バスピュアコートは、ハケでも塗布できる塗料で、DIYで採用するのであればこちらがおすすめです。パイロキープよりも耐久性は少し劣りますが、トップコートを併用することで耐久性を向上できます。バスピュアコートは上塗り用塗料であるため、ホーローやステンレスの浴槽では塗料の付着性を持たせるための下塗りが必要となります。こちらも2液性の塗料です。
DIYにはバスピュアコート、塗装経験が豊富な人にはパイロキープがおすすめです。それぞれ特徴が異なるため、自分に合う方を購入してください。塗装が付着しにくいホーローやステンレスの浴槽には前処理やプライマー(下塗り)などが必要になります。
浴槽塗装の手順について解説します。浴槽塗装では、塗料がしっかり付着するように塗布箇所の清掃や下地の処理が必要不可欠です。浴槽の表面にゴミや大きな傷がある場合、塗装の仕上がりにも大きく影響するためまずゴミや汚れをよく落とします。そして、塗料の付着を助けるためにサンドペーパーや研磨機で塗装面をすべて目粗しし、表面に細かな傷や凹凸をつけます。目粗しは下地調整として浴槽塗装の仕上がりに大きな影響を与えるため見えないところではありますが丁寧に行いましょう。

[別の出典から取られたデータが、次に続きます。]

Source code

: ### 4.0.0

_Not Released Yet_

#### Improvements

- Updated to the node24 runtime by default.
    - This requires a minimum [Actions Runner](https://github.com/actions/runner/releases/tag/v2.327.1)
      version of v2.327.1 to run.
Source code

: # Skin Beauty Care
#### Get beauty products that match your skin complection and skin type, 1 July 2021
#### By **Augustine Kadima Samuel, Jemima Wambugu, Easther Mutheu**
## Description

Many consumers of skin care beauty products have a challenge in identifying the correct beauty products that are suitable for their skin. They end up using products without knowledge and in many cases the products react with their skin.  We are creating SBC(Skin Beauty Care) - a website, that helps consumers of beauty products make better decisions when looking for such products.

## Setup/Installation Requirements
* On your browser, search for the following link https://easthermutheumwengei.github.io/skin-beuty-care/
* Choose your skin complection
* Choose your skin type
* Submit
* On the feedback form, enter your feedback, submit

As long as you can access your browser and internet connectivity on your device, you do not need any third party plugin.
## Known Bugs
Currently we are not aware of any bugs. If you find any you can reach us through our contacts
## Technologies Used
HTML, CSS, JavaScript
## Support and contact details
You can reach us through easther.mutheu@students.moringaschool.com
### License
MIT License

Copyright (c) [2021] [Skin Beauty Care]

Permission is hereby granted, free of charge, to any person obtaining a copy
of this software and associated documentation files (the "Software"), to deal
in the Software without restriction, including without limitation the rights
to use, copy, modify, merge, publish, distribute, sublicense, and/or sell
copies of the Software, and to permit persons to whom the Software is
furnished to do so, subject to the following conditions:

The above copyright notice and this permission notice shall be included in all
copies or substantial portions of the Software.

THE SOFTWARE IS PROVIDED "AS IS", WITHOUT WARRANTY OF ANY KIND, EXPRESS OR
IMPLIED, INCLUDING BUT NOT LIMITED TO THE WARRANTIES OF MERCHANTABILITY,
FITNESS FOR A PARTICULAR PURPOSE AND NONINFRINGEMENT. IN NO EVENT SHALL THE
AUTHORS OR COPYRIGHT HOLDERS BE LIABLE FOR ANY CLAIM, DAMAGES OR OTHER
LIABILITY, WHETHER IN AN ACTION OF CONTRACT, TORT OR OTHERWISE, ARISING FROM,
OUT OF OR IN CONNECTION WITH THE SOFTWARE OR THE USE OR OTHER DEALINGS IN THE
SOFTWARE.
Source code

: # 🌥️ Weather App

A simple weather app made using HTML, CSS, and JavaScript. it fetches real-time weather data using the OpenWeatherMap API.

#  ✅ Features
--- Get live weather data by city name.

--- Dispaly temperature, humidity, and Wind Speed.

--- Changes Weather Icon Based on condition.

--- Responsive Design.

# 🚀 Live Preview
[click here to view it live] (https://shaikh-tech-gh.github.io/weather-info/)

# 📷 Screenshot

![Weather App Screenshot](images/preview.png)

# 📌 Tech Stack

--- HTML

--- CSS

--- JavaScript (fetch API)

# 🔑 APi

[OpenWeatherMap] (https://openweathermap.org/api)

次に、塗料のはじき防止にシンナーやウレタンシンナーで油分を完全に除去します。有害な有機溶剤を使用するため、換気しながら防護マスクを使用して作業してください。その次は養生テープでマスキングを行い、スプレーガンまたはハケで塗料を塗布します。パイロキープの場合は重ね塗りもしくは乾燥をさせてからの二度塗りを行ってください。
塗料が硬化したら表面仕上げとして、ポリッシャーやパフなどでざらつきがなくなるまで研磨します。さらに耐久性の向上のためにトップコートを塗布すれば、剥がれが生じるおそれが少なくなるでしょう。
このように塗料の剥離を防ぎ、耐久性を向上させるためにはさまざまな前処理が必要です。塗装には水分が厳禁であり、シンナーなどを使って脱脂も必要です。養生や仕上げまで行うとなるととても手間がかかる作業になります。コスト削減のために自分でDIYすることも可能ですがやはり塗装未経験者にはハードルが高いでしょう。
浴槽塗装をDIYで行う場合に気をつけなければいけないことを説明します。強固に付着する塗料は2液性であるものが多く、今回紹介したパイロキープやバスピュアコートも2液性です。2液性の塗料は正確な比率でしっかり混合しなければ性能を十分に発揮できません。混合が不十分だと塗料として使えないだけでなく、耐久性も担保できないため注意が必要です。
また、気温が低い場合には塗料の硬化が遅くなるため硬化剤の使用が必要ですが、気温が高い場合は硬化剤を入れると硬化が促進されすぎて塗布性が悪くなります。このあたりのさじ加減が高い経験と知識、技術がないと判断に困るところです。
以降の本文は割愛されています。